Note: We assume that the target platform's mutual exclusion primitives are fast relative to the time for a call on the prediction procedures.
typedef int ee_bool;
class ee_person { // an opaque uid for a person
public:
int uid;
ee_person(int uu = 0): uid(uu) {};
};
inline int operator==(const ee_person& x, const ee_person& xx)
{ return x.uid == xx.uid; }
const ee_person ee_person_null(0); // unused "null" value
class ee_item { // an opaque uid for an item
public:
int uid;
ee_item(int uu = 0): uid(uu) {};
};
inline int operator==(const ee_item& y, const ee_item& yy)
{ return y.uid == yy.uid; }
const ee_item ee_item_null(0); // unused "null" value
class ee_vote { // a vote
public:
float s; // score
float w; // weight
ee_vote(float ss = 0.0f, float ww = 0.0f): s(ss), w(ww) {};
};
const ee_vote ee_vote_null(0.0f, 0.0f); // unused "null" value
const ee_model_ints = 32;
class ee_model { // a model
public:
int a[ee_model_ints];
};
const ee_model ee_model_null = { { 0 } }; // initial "null" value
Here we define the logical schema as if this information is stored in a relational database with five tables, Persons, Items, Votes, VotesLog, and Generations. Of course, the application programmer is free to merge these tables with existing tables, or to implement them in a different storage medium such as a file system, subject to performance considerations.
The Persons table contains records of the form:
ee_person person; // unique key
ee_model model;
The
Items table contains records of the form:
ee_item item; // unique key
ee_model model;
The
Votes table contains records of the form:
ee_person person; // unique key: person, item
ee_item item;
ee_vote vote;
The
VotesLog table contains records of the form:
ee_person person; // unique key: person, item, time
ee_item item;
ee_vote vote;
timestamp time; // (e.g., DATE) indexed by time
The
VotesLog table helps the solver process detect updates to the
Votes table made by the predictor process as it records new votes.

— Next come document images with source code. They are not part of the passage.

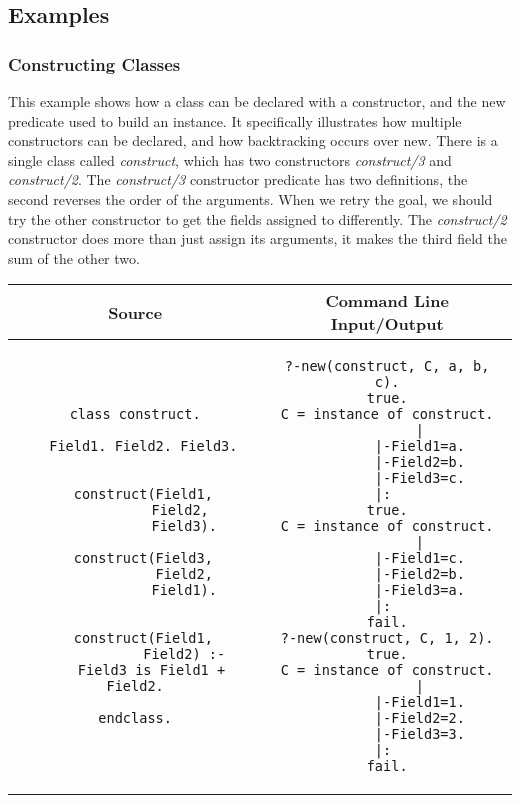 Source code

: \documentclass[12pt,a4paper,twoside,openright]{report}
\begin{document}
\subsection{Examples}

	\subsubsection{Constructing Classes}
	
	This example shows how a class can be declared with a constructor, and the new predicate used to build an instance. It specifically illustrates how multiple constructors can be declared, and how backtracking occurs over new. There is a single class called \emph{construct}, which has two constructors \emph{construct/3} and  \emph{construct/2}.  The \emph{construct/3} constructor predicate has two definitions, the second reverses the order of the arguments. When we retry the goal, we should try the other constructor to get the fields assigned to differently. The  \emph{construct/2} constructor does more than just assign its arguments, it makes the third field the sum of the other two.
	
\begin{center}
\begin{tabular}{c|c}
	Source & Command Line Input/Output \\
	\hline
	\small
\begin{lstlisting}
class construct.

  Field1. Field2. Field3.

		
  construct(Field1,
            Field2, 
            Field3).
  
  construct(Field3,
            Field2,
            Field1).


  construct(Field1,
            Field2) :-
    Field3 is Field1 + Field2.
    
endclass.
\end{lstlisting}

&
	\small
\begin{lstlisting}
?-new(construct, C, a, b, c).
true.
C = instance of construct.
        |
        |-Field1=a.
        |-Field2=b.
        |-Field3=c.
|: 
true.
C = instance of construct.
        |
        |-Field1=c.
        |-Field2=b.
        |-Field3=a.
|: 
fail.
?-new(construct, C, 1, 2).
true.
C = instance of construct.
        |
        |-Field1=1.
        |-Field2=2.
        |-Field3=3.
|: 
fail.
\end{lstlisting}

\\
\end{tabular}
\end{center}
\end{document}
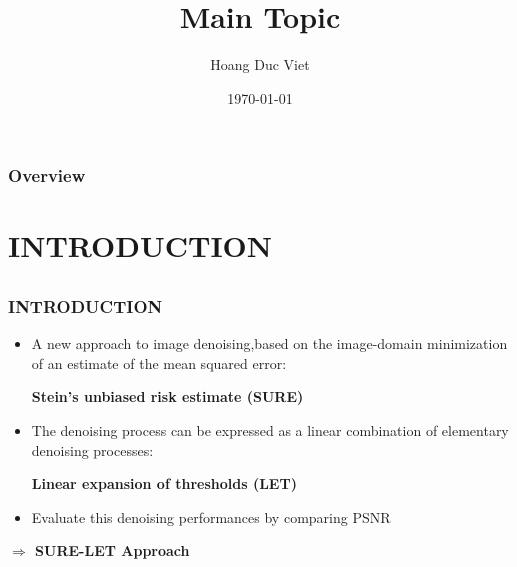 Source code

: \documentclass{beamer}
\title[SURE-LET APPROACH]{Main Topic } %
\author{Hoang Duc Viet} %
\institute[USTH] %
{
	ICT Lab \\ %
	\medskip
	\textit{viethdweb@gmail.com} %
}
\date{\today} %
\begin{document}
	
	\begin{frame}
		\titlepage %
	\end{frame}
	
	\begin{frame}
		\frametitle{Overview} %
		\tableofcontents %
	\end{frame}
	
	
	\section{INTRODUCTION} %
	
	\subsection{} %
	
	\begin{frame}
		\frametitle{INTRODUCTION}
		\begin{itemize}
	\item A new approach to image denoising,based on the image-domain minimization of an estimate of the
		mean squared error:
		
	\textbf{Stein's unbiased risk estimate (SURE)}
		\item The denoising process can
		be expressed as a linear combination of elementary denoising
		processes: 
		
	\textbf{Linear expansion of thresholds (LET)}
		\item  Evaluate this denoising performances by comparing PSNR
	\end{itemize}
	
\textbf{$\Rightarrow$ SURE-LET Approach}
\end{frame}
	
\end{document}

Every transaction that modifies (inserts, updates, or deletes a record in)
Votes must also insert a corresponding record in VotesLog. A
deletion to Votes is indicated by a record in VotesLog with
v equal to ee_vote_null. The time field determines
the order in which the solver processes the entries, and so must have enough
precision to resolve successive updates to a vote, e.g., when a person decides
to change or delete a vote.The Generations table contains a single record of the form:
int id; // always equal to one
int generation; // initially equal to zero
The
Generations table helps the predictor process notice updates to the
Items table made by the solver process. Each time the solver has
completed a set of updates to the Items table, it must update the
record in the Generations table by increasing the generation
field by one.
1. The models in the Persons and Items tables don't have to be updated atomically; they may be from different runs of the solver.
2. If there is a vote for a person or item without a model, a model will be generated internally and will be available from get_*_model, etc. If there is a person or item without any votes, its model will be very near the null model.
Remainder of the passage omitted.